We made this correction

Line 227

3. Physiological and molecular differences in healthy and SMA NSCs

 

Line 466; "4 . Conclusions" should be "4. Conclusions".

We made this correction

Line 509

4. Conclusions

 

We hope that the revised version of the paper will fulfill the requirements for publication in the International Journal of Molecular Science.

Please have the most cordial regards, from my collaborator and myself.

Yours sincerely,

Daniele Bottai, Ph. D.
daniele.bottai@unimi.it
University of Milan
Assistant Professor in Physiology
Department of Pharmaceutical Sciences
Section of Pharmacology and Biosciences
University of Milan
Via Balzaretti 9, 20133 Milan ITALY

Tel 0250318233

 

 

 

 

References

Adami R, Bottai D (2019) Spinal Muscular Atrophy Modeling and Treatment Advances by Induced Pluripotent Stem Cells Studies. Stem Cell Rev Rep 15:795-813.

Corti S, Nizzardo M, Simone C, Falcone M, Nardini M, Ronchi D, Donadoni C, Salani S, Riboldi G, Magri F, Menozzi G, Bonaglia C, Rizzo F, Bresolin N, Comi GP (2012) Genetic correction of human induced pluripotent stem cells from patients with spinal muscular atrophy. Sci Transl Med 4:165ra162.
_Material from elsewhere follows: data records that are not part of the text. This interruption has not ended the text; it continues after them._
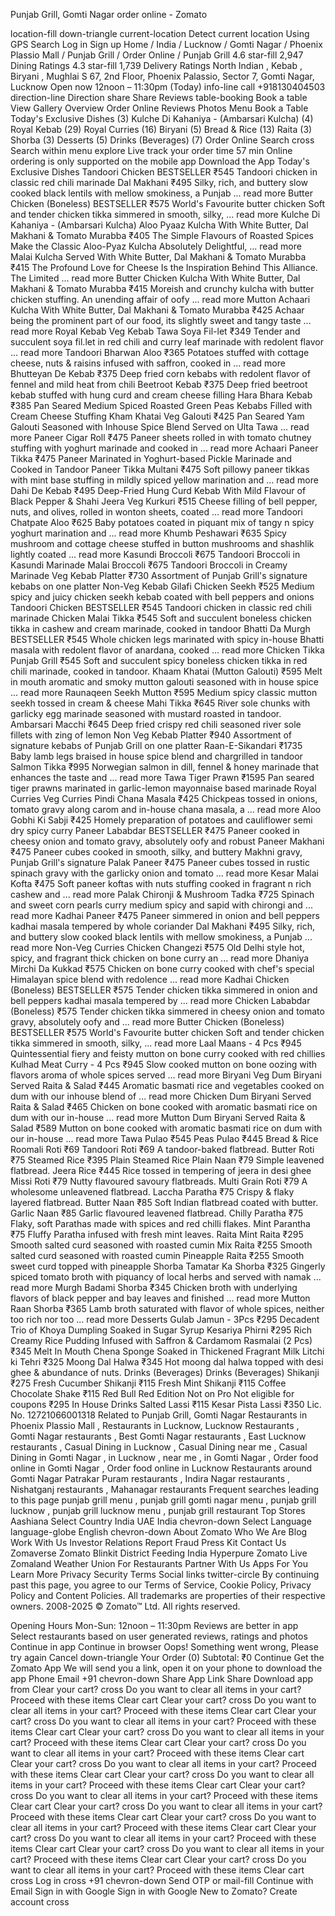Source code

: 



















Punjab Grill, Gomti Nagar order online - Zomato


























location-fill
down-triangle
current-location
Detect current location
Using GPS
Search
Log in
Sign up
Home
/
India
/
Lucknow
/
Gomti Nagar
/
Phoenix Plassio Mall
/
Punjab Grill
/
Order Online
/
Punjab Grill
4.6
star-fill
2,947
Dining Ratings
4.3
star-fill
1,739
Delivery Ratings
North Indian
, 
Kebab
, 
Biryani
, 
Mughlai
S 67, 2nd Floor, Phoenix Palassio, Sector 7, Gomti Nagar, Lucknow
Open now
12noon – 11:30pm (Today)
info-line
call
+918130404503
direction-line
Direction
share
Share
Reviews
table-booking
Book a table
View Gallery
Overview
Order Online
Reviews
Photos
Menu
Book a Table
Today's Exclusive Dishes (3)
Kulche Di Kahaniya - (Ambarsari Kulcha) (4)
Royal Kebab (29)
Royal Curries (16)
Biryani (5)
Bread & Rice (13)
Raita (3)
Shorba (3)
Desserts (5)
Drinks (Beverages) (7)
Order Online
Search
cross
Search within menu
explore
Live track your order
time
57 min
Online ordering is only supported on the mobile app
Download the App
Today's Exclusive Dishes
Tandoori Chicken
BESTSELLER
₹545
Tandoori chicken in classic red chili marinade
Dal Makhani
₹495
Silky, rich, and buttery slow cooked black lentils with mellow smokiness, a Punjab ...
 read more
Butter Chicken (Boneless)
BESTSELLER
₹575
World's Favourite butter chicken Soft and tender chicken tikka simmered in smooth, silky, ...
 read more
Kulche Di Kahaniya - (Ambarsari Kulcha)
Aloo Pyaaz Kulcha With White Butter, Dal Makhani & Tomato Murabba
₹405
The Simple Flavours of Roasted Spices Make the Classic Aloo-Pyaz Kulcha Absolutely Delightful, ...
 read more
Malai Kulcha Served With White Butter, Dal Makhani & Tomato Murabba
₹415
The Profound Love for Cheese Is the Inspiration Behind This Alliance. The Limited ...
 read more
Butter Chicken Kulcha With White Butter, Dal Makhani & Tomato Murabba
₹415
Moreish and crunchy kulcha with butter chicken stuffing. An unending affair of oofy ...
 read more
Mutton Achaari Kulcha With White Butter, Dal Makhani & Tomato Murabba
₹425
Achaar being the prominent part of our food, its slightly sweet and
tangy taste ...
 read more
Royal Kebab
Veg Kebab
Tawa Soya Fil-let
₹349
Tender and succulent soya fil.let in red chili and curry leaf marinade
with redolent
flavor ...
 read more
Tandoori Bharwan Aloo
₹365
Potatoes stuffed with cottage cheese, nuts & raisins infused with saffron, cooked in ...
 read more
Bhutteyan De Kebab
₹375
Deep fried corn kebabs with redolent flavor of fennel and mild heat
from chili
Beetroot Kebab
₹375
Deep fried beetroot kebab stuffed with hung curd and cream cheese filling
Hara Bhara Kebab
₹385
Pan Seared Medium Spiced Roasted Green Peas Kebabs Filled with Cream Cheese Stuffing
Kham Khatai Veg Galouti
₹425
Pan Seared Yam Galouti Seasoned with Inhouse Spice Blend Served on Ulta Tawa ...
 read more
Paneer Cigar Roll
₹475
Paneer sheets rolled in with tomato chutney stuffing with yoghurt
marinade and cooked in ...
 read more
Achaari Paneer Tikka
₹475
Paneer Marinated in Yoghurt-based Pickle Marinade and Cooked in Tandoor
Paneer Tikka Multani
₹475
Soft pillowy paneer tikkas with mint base stuffing in mildly spiced
yellow marination and ...
 read more
Dahi De Kebab
₹495
Deep-Fried Hung Curd Kebab With Mild Flavour of Black Pepper & Shahi Jeera
Veg Kurkuri
₹515
Cheese filling of bell pepper, nuts, and olives, rolled in wonton sheets, coated ...
 read more
Tandoori Chatpate Aloo
₹625
Baby potatoes coated in piquant mix of tangy n spicy yoghurt marination and ...
 read more
Khumb Peshawari
₹635
Spicy mushroom and cottage cheese stuffed in button mushrooms and shashlik lightly coated ...
 read more
Kasundi Broccoli
₹675
Tandoori Broccoli in Kasundi Marinade
Malai Broccoli
₹675
Tandoori Broccoli in Creamy Marinade
Veg Kebab Platter
₹730
Assortment of Punjab Grill's signature kebabs on one platter
Non-Veg Kebab
Gilafi Chicken Seekh
₹525
Medium spicy and juicy chicken seekh kebab coated with bell peppers and onions
Tandoori Chicken
BESTSELLER
₹545
Tandoori chicken in classic red chili marinade
Chicken Malai Tikka
₹545
Soft and succulent boneless chicken tikka in cashew and cream
marinade, cooked in tandoor
Bhatti Da Murgh
BESTSELLER
₹545
Whole chicken legs marinated with spicy in-house Bhatti masala
with redolent flavor of
anardana, cooked ...
 read more
Chicken Tikka Punjab Grill
₹545
Soft and succulent spicy boneless chicken tikka in red chili
marinade, cooked in tandoor.
Khaam Khatai (Mutton Galouti)
₹595
Melt in mouth aromatic and smoky mutton galouti seasoned with in house spice ...
 read more
Raunaqeen Seekh Mutton
₹595
Medium spicy classic mutton seekh tossed in cream & cheese
Mahi Tikka
₹645
River sole chunks with garlicky egg marinade seasoned with mustard roasted in tandoor.
Ambarsari Macchi
₹645
Deep fried crispy red chili seasoned river sole fillets with zing of lemon
Non Veg Kebab Platter
₹940
Assortment of signature kebabs of Punjab Grill on one platter
Raan-E-Sikandari
₹1735
Baby lamb legs braised in house spice blend and chargrilled in tandoor
Salmon Tikka
₹995
Norwegian salmon in dill, fennel & honey marinade that enhances the taste and ...
 read more
Tawa Tiger Prawn
₹1595
Pan seared tiger prawns marinated in garlic-lemon mayonnaise based marinade
Royal Curries
Veg Curries
Pindi Chana Masala
₹425
Chickpeas tossed in onions, tomato gravy along carom and in-house chana masala, a ...
 read more
Aloo Gobhi Ki Sabji
₹425
Homely preparation of potatoes and cauliflower semi dry spicy curry
Paneer Lababdar
BESTSELLER
₹475
Paneer cooked in cheesy onion and tomato gravy, absolutely oofy and robust
Paneer Makhani
₹475
Paneer cubes cooked in smooth, silky, and buttery Makhni gravy, Punjab Grill's signature
Palak Paneer
₹475
Paneer cubes tossed in rustic spinach gravy with the garlicky onion and tomato ...
 read more
Kesar Malai Kofta
₹475
Soft paneer koftas with nuts stuffing cooked in fragrant n rich cashew and ...
 read more
Palak Chironji & Mushroom Tadka
₹725
Spinach and sweet corn pearls curry medium spicy and sapid with chirongi and ...
 read more
Kadhai Paneer
₹475
Paneer simmered in onion and bell peppers kadhai masala tempered by whole coriander
Dal Makhani
₹495
Silky, rich, and buttery slow cooked black lentils with mellow smokiness, a Punjab ...
 read more
Non-Veg Curries
Chicken Changezi
₹575
Old Delhi style hot, spicy, and fragrant thick chicken on bone curry an ...
 read more
Dhaniya Mirchi Da Kukkad
₹575
Chicken on bone curry cooked with chef's special Himalayan spice blend with redolence ...
 read more
Kadhai Chicken (Boneless)
BESTSELLER
₹575
Tender chicken tikka simmered in onion and bell peppers kadhai masala tempered by ...
 read more
Chicken Lababdar (Boneless)
₹575
Tender chicken tikka simmered in cheesy onion and tomato gravy, absolutely oofy and ...
 read more
Butter Chicken (Boneless)
BESTSELLER
₹575
World's Favourite butter chicken Soft and tender chicken tikka simmered in smooth, silky, ...
 read more
Laal Maans - 4 Pcs
₹945
Quintessential fiery and feisty mutton on bone curry cooked with red chillies
Kulhad Meat Curry - 4 Pcs
₹945
Slow cooked mutton on bone oozing with flavors aroma of whole spices served ...
 read more
Biryani
Veg Dum Biryani Served Raita & Salad
₹445
Aromatic basmati rice and vegetables cooked on dum with our inhouse blend of ...
 read more
Chicken Dum Biryani Served Raita & Salad
₹465
Chicken on bone cooked with aromatic basmati rice on dum with our in-house ...
 read more
Mutton Dum Biryani Served Raita & Salad
₹589
Mutton on bone cooked with aromatic basmati rice on dum with our in-house ...
 read more
Tawa Pulao
₹545
Peas Pulao
₹445
Bread & Rice
Roomali Roti
₹69
Tandoori Roti
₹69
A tandoor-baked flatbread.
Butter Roti
₹75
Steamed Rice
₹395
Plain Steamed Rice
Plain Naan
₹79
Simple leavened flatbread.
Jeera Rice
₹445
Rice tossed in tempering of jeera in desi ghee
Missi Roti
₹79
Nutty flavoured savoury flatbreads.
Multi Grain Roti
₹79
A wholesome unleavened flatbread.
Laccha Paratha
₹75
Crispy & flaky layered flatbread.
Butter Naan
₹85
Soft Indian flatbread coated with butter.
Garlic Naan
₹85
Garlic flavoured leavened flatbread.
Chilly Paratha
₹75
Flaky, soft Parathas made with spices and red chilli flakes.
Mint Parantha
₹75
Fluffy Paratha infused with fresh mint leaves.
Raita
Mint Raita
₹295
Smooth salted curd seasoned with roasted cumin
Mix Raita
₹255
Smooth salted curd seasoned with roasted cumin
Pineapple Raita
₹255
Smooth sweet curd topped with pineapple
Shorba
Tamatar Ka Shorba
₹325
Gingerly spiced tomato broth with piquancy of local herbs and served with namak ...
 read more
Murgh Badami Shorba
₹345
Chicken broth with underlying flavors of black pepper and bay leaves and finished ...
 read more
Mutton Raan Shorba
₹365
Lamb broth saturated with flavor of whole spices, neither too rich nor too ...
 read more
Desserts
Gulab Jamun - 3Pcs
₹295
Decadent Trio of Khoya Dumpling Soaked in Sugar Syrup
Kesariya Phirni
₹295
Rich Creamy Rice Pudding Infused with Saffron & Cardamom
Rasmalai (2 Pcs)
₹345
Melt In Mouth Chena Sponge Soaked in Thickened Fragrant Milk
Litchi ki Tehri
₹325
Moong Dal Halwa
₹345
Hot moong dal halwa topped with desi ghee & abundance of nuts.
Drinks (Beverages)
Drinks (Beverages)
Shikanji
₹275
Fresh Cucumber Shikanji
₹115
Fresh Mint Shikanji
₹115
Coffee Chocolate Shake
₹115
Red Bull Red Edition
Not on Pro
Not eligible for coupons
₹295
In House Drinks
Salted Lassi
₹115
Kesar Pista Lassi
₹350
Lic. No. 12721066001318
Related to Punjab Grill, Gomti Nagar
Restaurants in Phoenix Plassio Mall
, 
Restaurants in Lucknow, Lucknow Restaurants
, 
Gomti Nagar restaurants
, 
Best Gomti Nagar restaurants
, 
East Lucknow restaurants
, 
Casual Dining in Lucknow
, 
Casual Dining near me
, 
Casual Dining in Gomti Nagar
, 
 in Lucknow
, 
 near me
, 
 in Gomti Nagar
, 
Order food online in Gomti Nagar
, 
Order food online in Lucknow
Restaurants around Gomti Nagar
Patrakar Puram restaurants
, 
Indira Nagar restaurants
, 
Nishatganj restaurants
, 
Mahanagar restaurants
Frequent searches leading to this page
punjab grill menu
, 
punjab grill gomti nagar menu
, 
punjab grill lucknow
, 
punjab grill lucknow menu
, 
punjab grill  restaurant
Top Stores
Aashiana
Select Country
India
UAE
India
chevron-down
Select Language
language-globe
English
chevron-down
About Zomato
Who We Are
Blog
Work With Us
Investor Relations
Report Fraud
Press Kit
Contact Us
Zomaverse
Zomato
Blinkit
District
Feeding India
Hyperpure
Zomato Live
Zomaland
Weather Union
For Restaurants
Partner With Us
Apps For You
Learn More
Privacy
Security
Terms
Social links
twitter-circle
By continuing past this page, you agree to our Terms of Service, Cookie Policy, Privacy Policy and Content Policies. All trademarks are properties of their respective owners. 2008-2025 © Zomato™ Ltd. All rights reserved.












































































































































Opening Hours
Mon-Sun:
12noon – 11:30pm
Reviews are better in app
Select restaurants based on user generated reviews, ratings and photos
Continue in app
Continue in browser
Oops!
Something went wrong, Please try again
Cancel
down-triangle
Your Order (0)
Subtotal: ₹0
Continue
Get the Zomato App
We will send you a link, open it on your phone to download the app
Phone
Email
+91
chevron-down
Share App Link
Share
Download app from
Clear your cart?
cross
Do you want to clear all items in your cart?
Proceed with these items
Clear cart
Clear your cart?
cross
Do you want to clear all items in your cart?
Proceed with these items
Clear cart
Clear your cart?
cross
Do you want to clear all items in your cart?
Proceed with these items
Clear cart
Clear your cart?
cross
Do you want to clear all items in your cart?
Proceed with these items
Clear cart
Clear your cart?
cross
Do you want to clear all items in your cart?
Proceed with these items
Clear cart
Clear your cart?
cross
Do you want to clear all items in your cart?
Proceed with these items
Clear cart
Clear your cart?
cross
Do you want to clear all items in your cart?
Proceed with these items
Clear cart
Clear your cart?
cross
Do you want to clear all items in your cart?
Proceed with these items
Clear cart
Clear your cart?
cross
Do you want to clear all items in your cart?
Proceed with these items
Clear cart
Clear your cart?
cross
Do you want to clear all items in your cart?
Proceed with these items
Clear cart
Clear your cart?
cross
Do you want to clear all items in your cart?
Proceed with these items
Clear cart
Clear your cart?
cross
Do you want to clear all items in your cart?
Proceed with these items
Clear cart
Clear your cart?
cross
Do you want to clear all items in your cart?
Proceed with these items
Clear cart
cross
Log in
cross
+91
chevron-down
Send OTP
or
mail-fill
Continue with Email
Sign in with Google
Sign in with Google
New to Zomato? 
Create account
cross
Corti S, Nizzardo M, Nardini M, Donadoni C, Salani S, Ronchi D, Saladino F, Bordoni A, Fortunato F, Del Bo R, Papadimitriou D, Locatelli F, Menozzi G, Strazzer S, Bresolin N, Comi GP (2008) Neural stem cell transplantation can ameliorate the phenotype of a mouse model of spinal muscular atrophy. J Clin Invest 118:3316-3330.

Finkel RS et al. (2014) Observational study of spinal muscular atrophy type I and implications for clinical trials. Neurology 83:810-817.

López-Cortés A, Echeverría-Garcés G, Ramos-Medina MJ (2022) Molecular Pathogenesis and New Therapeutic Dimensions for Spinal Muscular Atrophy. Biology (Basel) 11.

Mercuri E, Bertini E, Iannaccone ST (2012) Childhood spinal muscular atrophy: controversies and challenges. Lancet Neurol 11:443-452.

Talbot K, Tizzano EF (2017) The clinical landscape for SMA in a new therapeutic era. Gene Ther 24:529-533.

Valetdinova KR, Maretina MA, Kuranova ML, Grigor'eva EV, Minina YM, Kizilova EA, Kiselev AV, Medvedev SP, Baranov VS, Zakian SM (2019) Generation of two spinal muscular atrophy (SMA) type I patient-derived induced pluripotent stem cell (iPSC) lines and two SMA type II patient-derived iPSC lines. Stem Cell Res 34:101376.

Zhou M, Hu Z, Qiu L, Zhou T, Feng M, Hu Q, Zeng B, Li Z, Sun Q, Wu Y, Liu X, Wu L, Liang D (2018) Seamless Genetic Conversion of SMN2 to SMN1 via CRISPR/Cpf1 and Single-Stranded Oligodeoxynucleotides in Spinal Muscular Atrophy Patient-Specific Induced Pluripotent Stem Cells. Hum Gene Ther 29:1252-1263.

 

Round 2

Reviewer 2 Report

Generally, I am satisfied with the revisions that have been made by the authors. Although the authors responded well to my comments, several minor changes may still be required.

 

Lines 91-92

 

…because the exposure to epidermal growth factor arrests the production of neuroblasts becoming more astrocytes like [25].

 

If you want to make an adjective here, it should be “astrocyte(s)-like”.  Please use hyphen.

 

 

Lines 523-525

 

The differentiation of these corrected iPSCs in healthy NSCs or MNs could allow effective results as those reported by different authors in animal models [157,158].

 

When you say “different authors”, you should cite at least two references. In the revised version, you cited only one reference, [158] (Corti et al., 2012). I think you should also cite [157] (Zhou et al., 2018).